7. Eu égard au motif d'annulation retenu, l'annulation de l'arrêté attaqué implique qu'il soit enjoint au préfet d'enregistrer la demande d'asile de M. A en procédure normale et de lui délivrer une attestation de demande d'asile dans un délai d'un mois à compter de la notification du présent jugement.

Sur les frais d'instance :

8. M. A a été admis au bénéfice de l'aide juridictionnelle à titre provisoire. Par suite, son avocat peut se prévaloir des dispositions des articles L. 761-1 du code de justice administrative et 37 de la loi du 10 juillet 1991. Il y a lieu, dans les circonstances de l'espèce, sous réserve que Me Tourbier, avocat de M. A, renonce à percevoir la somme correspondant à la part contributive de l'Etat et sous réserve de l'admission définitive de son client à l'aide juridictionnelle, de mettre à la charge de l'Etat le versement à Me Tourbier de la somme de 1 000 euros. Dans le cas où l'aide juridictionnelle ne serait pas accordée à M. A par le bureau d'aide juridictionnelle, la somme de 1 000 euros sera versée au requérant.

D E C I D E :

Article 1er : M. A est admis provisoirement au bénéfice de l'aide juridictionnelle.

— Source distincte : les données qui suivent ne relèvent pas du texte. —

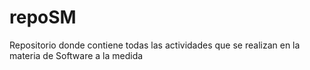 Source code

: # repoSM
Repositorio donde contiene todas las actividades que se realizan en la materia de Software a la medida 
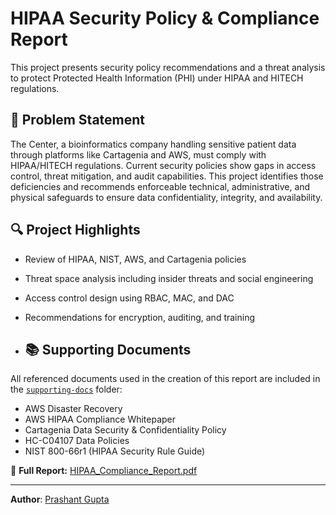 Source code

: # HIPAA Security Policy & Compliance Report

This project presents security policy recommendations and a threat analysis to protect Protected Health Information (PHI) under HIPAA and HITECH regulations.

## 🧩 Problem Statement

The Center, a bioinformatics company handling sensitive patient data through platforms like Cartagenia and AWS, must comply with HIPAA/HITECH regulations. Current security policies show gaps in access control, threat mitigation, and audit capabilities. This project identifies those deficiencies and recommends enforceable technical, administrative, and physical safeguards to ensure data confidentiality, integrity, and availability.

## 🔍 Project Highlights

- Review of HIPAA, NIST, AWS, and Cartagenia policies
- Threat space analysis including insider threats and social engineering
- Access control design using RBAC, MAC, and DAC
- Recommendations for encryption, auditing, and training

- ## 📚 Supporting Documents

All referenced documents used in the creation of this report are included in the [`supporting-docs`](supporting-docs) folder:

- AWS Disaster Recovery
- AWS HIPAA Compliance Whitepaper
- Cartagenia Data Security & Confidentiality Policy
- HC-C04107 Data Policies
- NIST 800-66r1 (HIPAA Security Rule Guide)

📄 **Full Report:** [HIPAA_Compliance_Report.pdf](HIPAA_Compliance_Report.pdf)

---

**Author**: [Prashant Gupta](https://www.linkedin.com/in/prashantgupta2002)
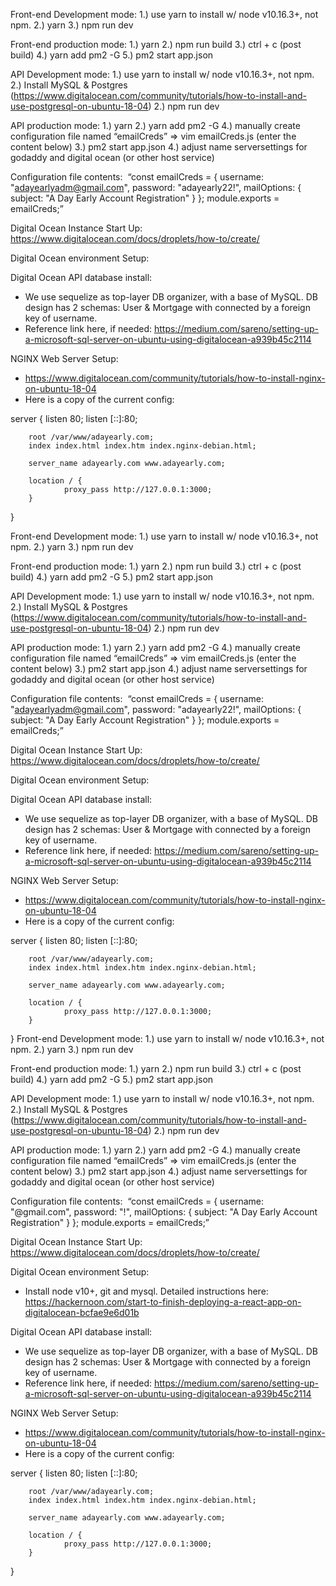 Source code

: Front-end Development mode:
1.) use yarn to install w/ node v10.16.3+, not npm.
2.) yarn
3.) npm run dev

Front-end production mode:
1.) yarn
2.) npm run build
3.) ctrl + c (post build)
4.) yarn add pm2 -G
5.) pm2 start app.json

API Development mode:
1.) use yarn to install w/ node v10.16.3+, not npm.
2.) Install MySQL & Postgres (https://www.digitalocean.com/community/tutorials/how-to-install-and-use-postgresql-on-ubuntu-18-04)
2.) npm run dev

API production mode:
1.) yarn
2.) yarn add pm2 -G
4.) manually create configuration file named “emailCreds” => vim emailCreds.js (enter the content below)
3.) pm2 start app.json
4.) adjust name serversettings for godaddy and digital ocean (or other host service)

Configuration file contents: 
“const emailCreds = {
  username: "adayearlyadm@gmail.com",
  password: "adayearly22!",
  mailOptions: { subject: "A Day Early Account Registration" }
};
module.exports = emailCreds;”


Digital Ocean Instance Start Up: https://www.digitalocean.com/docs/droplets/how-to/create/

Digital Ocean environment Setup:

Digital Ocean API database install:
- We use sequelize as top-layer DB organizer, with a base of MySQL. DB design has 2 schemas: User & Mortgage with connected by a foreign key of username.
- Reference link here, if needed: https://medium.com/sareno/setting-up-a-microsoft-sql-server-on-ubuntu-using-digitalocean-a939b45c2114

NGINX Web Server Setup:
- https://www.digitalocean.com/community/tutorials/how-to-install-nginx-on-ubuntu-18-04
- Here is a copy of the current config:

server {
        listen 80;
        listen [::]:80;

        root /var/www/adayearly.com;
        index index.html index.htm index.nginx-debian.html;

        server_name adayearly.com www.adayearly.com;

        location / {
                proxy_pass http://127.0.0.1:3000;
        }

}


Front-end Development mode:
1.) use yarn to install w/ node v10.16.3+, not npm.
2.) yarn
3.) npm run dev

Front-end production mode:
1.) yarn
2.) npm run build
3.) ctrl + c (post build)
4.) yarn add pm2 -G
5.) pm2 start app.json

API Development mode:
1.) use yarn to install w/ node v10.16.3+, not npm.
2.) Install MySQL & Postgres (https://www.digitalocean.com/community/tutorials/how-to-install-and-use-postgresql-on-ubuntu-18-04)
2.) npm run dev

API production mode:
1.) yarn
2.) yarn add pm2 -G
4.) manually create configuration file named “emailCreds” => vim emailCreds.js (enter the content below)
3.) pm2 start app.json
4.) adjust name serversettings for godaddy and digital ocean (or other host service)

Configuration file contents: 
“const emailCreds = {
  username: "adayearlyadm@gmail.com",
  password: "adayearly22!",
  mailOptions: { subject: "A Day Early Account Registration" }
};
module.exports = emailCreds;”


Digital Ocean Instance Start Up: https://www.digitalocean.com/docs/droplets/how-to/create/

Digital Ocean environment Setup:

Digital Ocean API database install:
- We use sequelize as top-layer DB organizer, with a base of MySQL. DB design has 2 schemas: User & Mortgage with connected by a foreign key of username.
- Reference link here, if needed: https://medium.com/sareno/setting-up-a-microsoft-sql-server-on-ubuntu-using-digitalocean-a939b45c2114

NGINX Web Server Setup:
- https://www.digitalocean.com/community/tutorials/how-to-install-nginx-on-ubuntu-18-04
- Here is a copy of the current config:

server {
        listen 80;
        listen [::]:80;

        root /var/www/adayearly.com;
        index index.html index.htm index.nginx-debian.html;

        server_name adayearly.com www.adayearly.com;

        location / {
                proxy_pass http://127.0.0.1:3000;
        }

}
Front-end Development mode:
1.) use yarn to install w/ node v10.16.3+, not npm.
2.) yarn
3.) npm run dev

Front-end production mode:
1.) yarn
2.) npm run build
3.) ctrl + c (post build)
4.) yarn add pm2 -G
5.) pm2 start app.json

API Development mode:
1.) use yarn to install w/ node v10.16.3+, not npm.
2.) Install MySQL & Postgres (https://www.digitalocean.com/community/tutorials/how-to-install-and-use-postgresql-on-ubuntu-18-04)
2.) npm run dev

API production mode:
1.) yarn
2.) yarn add pm2 -G
4.) manually create configuration file named “emailCreds” => vim emailCreds.js (enter the content below)
3.) pm2 start app.json
4.) adjust name serversettings for godaddy and digital ocean (or other host service)

Configuration file contents: 
“const emailCreds = {
  username: "@gmail.com",
  password: "!",
  mailOptions: { subject: "A Day Early Account Registration" }
};
module.exports = emailCreds;”


Digital Ocean Instance Start Up: https://www.digitalocean.com/docs/droplets/how-to/create/

Digital Ocean environment Setup:
- Install node v10+, git and mysql. Detailed instructions here: https://hackernoon.com/start-to-finish-deploying-a-react-app-on-digitalocean-bcfae9e6d01b

Digital Ocean API database install:
- We use sequelize as top-layer DB organizer, with a base of MySQL. DB design has 2 schemas: User & Mortgage with connected by a foreign key of username.
- Reference link here, if needed: https://medium.com/sareno/setting-up-a-microsoft-sql-server-on-ubuntu-using-digitalocean-a939b45c2114

NGINX Web Server Setup:
- https://www.digitalocean.com/community/tutorials/how-to-install-nginx-on-ubuntu-18-04
- Here is a copy of the current config:

server {
        listen 80;
        listen [::]:80;

        root /var/www/adayearly.com;
        index index.html index.htm index.nginx-debian.html;

        server_name adayearly.com www.adayearly.com;

        location / {
                proxy_pass http://127.0.0.1:3000;
        }

}

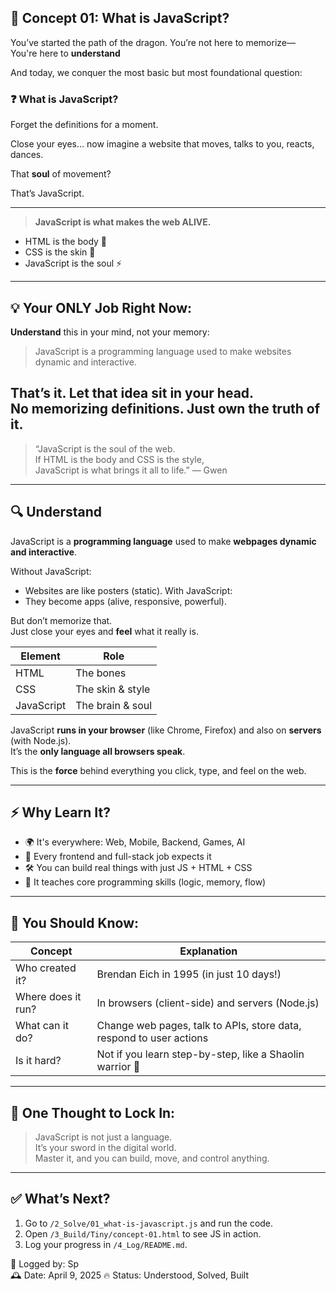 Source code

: ## 🧠 Concept 01: What is JavaScript?

You’ve started the path of the dragon. You’re not here to memorize—  
You're here to **understand** 

And today, we conquer the most basic but most foundational question:

### ❓ What is JavaScript?

Forget the definitions for a moment.

Close your eyes... now imagine a website that moves, talks to you, reacts, dances.

That **soul** of movement?

That’s JavaScript.

---


> **JavaScript is what makes the web ALIVE.**

- HTML is the body 🦴
- CSS is the skin 💄
- JavaScript is the soul ⚡

---

## 💡 Your ONLY Job Right Now:

**Understand** this in your mind, not your memory:
> JavaScript is a programming language used to make websites dynamic and interactive.

That’s it. Let that idea sit in your head.  
No memorizing definitions. Just **own the truth** of it.
------------------------------------------------

> “JavaScript is the soul of the web.  
> If HTML is the body and CSS is the style,  
> JavaScript is what brings it all to life.” — Gwen

---

## 🔍 Understand

JavaScript is a **programming language** used to make **webpages dynamic and interactive**.

Without JavaScript:
- Websites are like posters (static).
With JavaScript:
- They become apps (alive, responsive, powerful).

But don’t memorize that.  
Just close your eyes and **feel** what it really is.


| Element     | Role              |
|-------------|-------------------|
| HTML        | The bones         |
| CSS         | The skin & style  |
| JavaScript  | The brain & soul  |

JavaScript **runs in your browser** (like Chrome, Firefox) and also on **servers** (with Node.js).  
It’s the **only language all browsers speak**.

This is the **force** behind everything you click, type, and feel on the web.

---

## ⚡ Why Learn It?

- 🌍 It's everywhere: Web, Mobile, Backend, Games, AI
- 💼 Every frontend and full-stack job expects it
- 🛠️ You can build real things with just JS + HTML + CSS
- 🧠 It teaches core programming skills (logic, memory, flow)

---

## 🧠 You Should Know:

| Concept | Explanation |
|--------|-------------|
| Who created it? | Brendan Eich in 1995 (in just 10 days!) |
| Where does it run? | In browsers (client-side) and servers (Node.js) |
| What can it do? | Change web pages, talk to APIs, store data, respond to user actions |
| Is it hard? | Not if you learn step-by-step, like a Shaolin warrior 🥋 |

---

## 🧘 One Thought to Lock In:

> JavaScript is not just a language.  
> It’s your sword in the digital world.  
> Master it, and you can build, move, and control anything.

---

## ✅ What’s Next?

1. Go to `/2_Solve/01_what-is-javascript.js` and run the code.
2. Open `/3_Build/Tiny/concept-01.html` to see JS in action.
3. Log your progress in `/4_Log/README.md`.


📜 Logged by: Sp  
🕰️ Date:  April 9, 2025 
🔥 Status: Understood, Solved, Built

Article 2 : L'arrêté du 16 août 2023 par lequel le préfet du Nord a ordonné le transfert de M. A aux autorités italiennes est annulé.

Article 3 : Il est enjoint au préfet du Nord d'enregistrer la demande d'asile de M. A en procédure normale et de lui délivrer une attestation de demande d'asile dans un délai d'un mois à compter de la notification du présent jugement.

Article 4 : Sous réserve de l'admission définitive de M. A à l'aide juridictionnelle et sous réserve que Me Tourbier renonce à percevoir la somme correspondant à la part contributive de l'Etat, ce dernier versera à Me Tourbier, avocat de M. A, une somme de 1 000 euros en application des dispositions du deuxième alinéa de l'article 37 de la loi du 10 juillet 1991. Dans le cas où l'aide juridictionnelle ne serait pas accordée à M. A par le bureau d'aide juridictionnelle, la somme de 1 000 euros sera versée à M. A.

Article 5 : Le présent jugement sera notifié à M. B A, à Me Tourbier et au préfet du Nord.

Rendu public par mise à disposition au greffe le 18 septembre 2023.

La magistrate désignée,

signé

A. Minet

La greffière,

signé

S. Chatellain

La République mande et ordonne au préfet du Nord en ce qui le concerne ou à tous commissaires de justice à ce requis en ce qui concerne les voies de droit commun contre les parties privées, de pourvoir à l'exécution de la présente décision.